*WORK TO BE COMPLETED*
"#### [Styled text" appears in one line; retype that line and all lines following it through the end of the records, with nothing left out or added.

Dataset items
· · · · ·
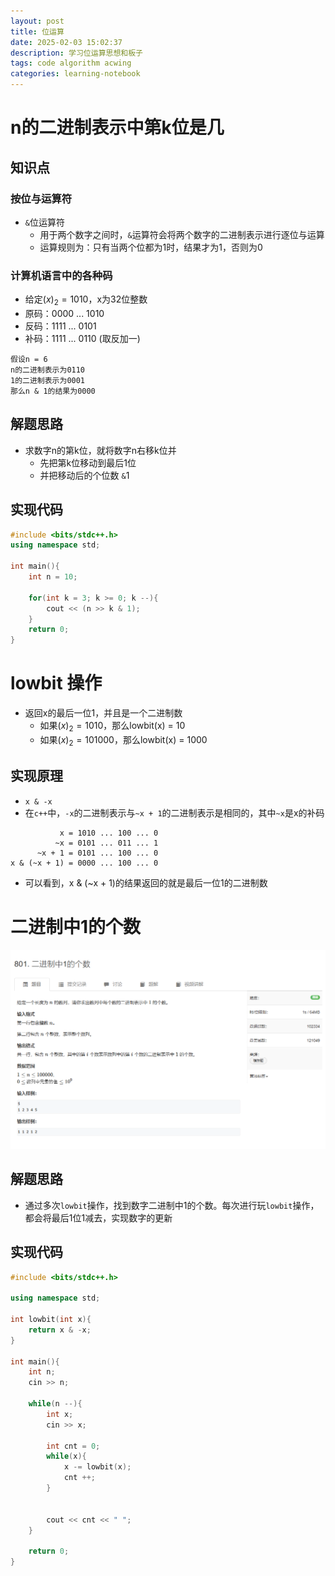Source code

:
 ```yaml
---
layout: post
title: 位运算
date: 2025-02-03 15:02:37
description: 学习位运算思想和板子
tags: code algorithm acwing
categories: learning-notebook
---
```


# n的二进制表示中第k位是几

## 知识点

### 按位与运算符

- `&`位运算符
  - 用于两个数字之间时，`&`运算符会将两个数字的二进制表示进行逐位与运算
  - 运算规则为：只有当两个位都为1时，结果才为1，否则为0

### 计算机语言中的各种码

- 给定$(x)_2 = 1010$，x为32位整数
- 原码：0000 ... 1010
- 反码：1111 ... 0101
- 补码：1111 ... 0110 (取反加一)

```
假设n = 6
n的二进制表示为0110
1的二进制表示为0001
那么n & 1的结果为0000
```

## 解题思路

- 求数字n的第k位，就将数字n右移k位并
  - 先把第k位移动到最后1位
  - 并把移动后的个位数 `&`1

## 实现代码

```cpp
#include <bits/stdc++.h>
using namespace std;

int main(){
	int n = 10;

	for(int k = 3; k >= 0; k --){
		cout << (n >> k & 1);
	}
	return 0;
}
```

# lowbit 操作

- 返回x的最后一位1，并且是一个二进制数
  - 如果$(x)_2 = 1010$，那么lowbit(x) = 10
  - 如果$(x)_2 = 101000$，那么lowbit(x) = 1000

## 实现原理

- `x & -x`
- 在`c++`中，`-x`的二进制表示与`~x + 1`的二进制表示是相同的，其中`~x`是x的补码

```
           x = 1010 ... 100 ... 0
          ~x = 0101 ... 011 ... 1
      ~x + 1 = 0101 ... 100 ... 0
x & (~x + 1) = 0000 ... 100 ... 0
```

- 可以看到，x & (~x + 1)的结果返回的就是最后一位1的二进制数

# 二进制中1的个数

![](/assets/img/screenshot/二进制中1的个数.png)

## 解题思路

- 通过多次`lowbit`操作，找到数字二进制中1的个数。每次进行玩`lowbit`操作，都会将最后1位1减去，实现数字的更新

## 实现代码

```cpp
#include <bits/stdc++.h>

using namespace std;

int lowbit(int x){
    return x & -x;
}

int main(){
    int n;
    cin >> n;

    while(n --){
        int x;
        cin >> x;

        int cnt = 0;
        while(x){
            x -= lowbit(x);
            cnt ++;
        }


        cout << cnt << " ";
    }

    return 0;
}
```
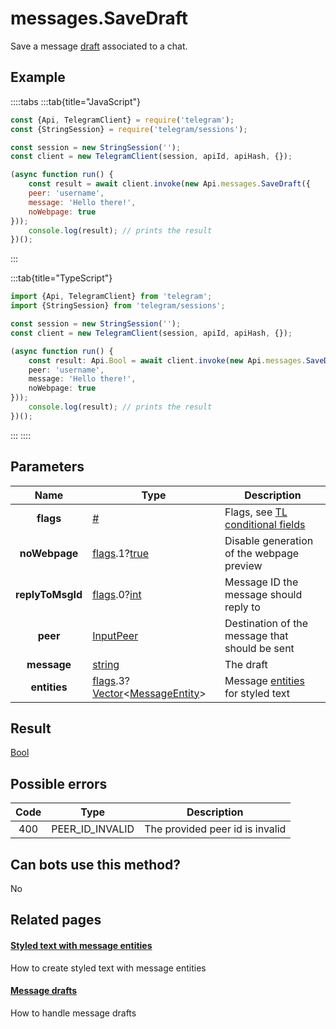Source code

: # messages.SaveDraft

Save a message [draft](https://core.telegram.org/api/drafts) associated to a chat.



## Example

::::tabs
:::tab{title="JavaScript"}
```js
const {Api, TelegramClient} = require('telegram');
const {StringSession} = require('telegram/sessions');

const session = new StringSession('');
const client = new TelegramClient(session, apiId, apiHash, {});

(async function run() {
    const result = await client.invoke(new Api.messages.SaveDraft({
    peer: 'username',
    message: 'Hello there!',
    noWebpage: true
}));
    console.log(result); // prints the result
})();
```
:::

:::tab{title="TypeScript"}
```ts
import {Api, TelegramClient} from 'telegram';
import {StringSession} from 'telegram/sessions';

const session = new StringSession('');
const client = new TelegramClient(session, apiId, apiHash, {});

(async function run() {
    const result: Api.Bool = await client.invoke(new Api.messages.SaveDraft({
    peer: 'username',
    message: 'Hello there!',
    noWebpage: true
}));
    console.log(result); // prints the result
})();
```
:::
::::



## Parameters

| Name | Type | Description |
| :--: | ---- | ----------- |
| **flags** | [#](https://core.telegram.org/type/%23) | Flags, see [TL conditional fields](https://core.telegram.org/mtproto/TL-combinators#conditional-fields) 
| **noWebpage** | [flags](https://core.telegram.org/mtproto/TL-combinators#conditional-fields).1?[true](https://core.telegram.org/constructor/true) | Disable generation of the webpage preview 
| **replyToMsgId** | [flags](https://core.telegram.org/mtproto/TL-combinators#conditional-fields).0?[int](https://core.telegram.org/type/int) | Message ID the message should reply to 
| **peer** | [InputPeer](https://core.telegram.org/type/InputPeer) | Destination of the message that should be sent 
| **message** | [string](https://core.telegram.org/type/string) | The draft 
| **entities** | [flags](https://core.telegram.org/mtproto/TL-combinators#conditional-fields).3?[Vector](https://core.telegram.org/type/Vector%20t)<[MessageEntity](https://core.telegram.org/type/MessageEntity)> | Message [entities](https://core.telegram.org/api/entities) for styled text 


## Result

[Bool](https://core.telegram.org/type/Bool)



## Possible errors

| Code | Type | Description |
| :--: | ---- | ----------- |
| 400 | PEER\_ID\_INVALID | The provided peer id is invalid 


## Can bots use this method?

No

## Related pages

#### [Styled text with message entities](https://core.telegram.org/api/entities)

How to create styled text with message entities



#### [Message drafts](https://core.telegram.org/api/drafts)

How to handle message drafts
· · · · ·
*TASK SOLUTION*
#### [Styled text with message entities](https://core.telegram.org/api/entities)

How to create styled text with message entities



#### [Message drafts](https://core.telegram.org/api/drafts)

How to handle message drafts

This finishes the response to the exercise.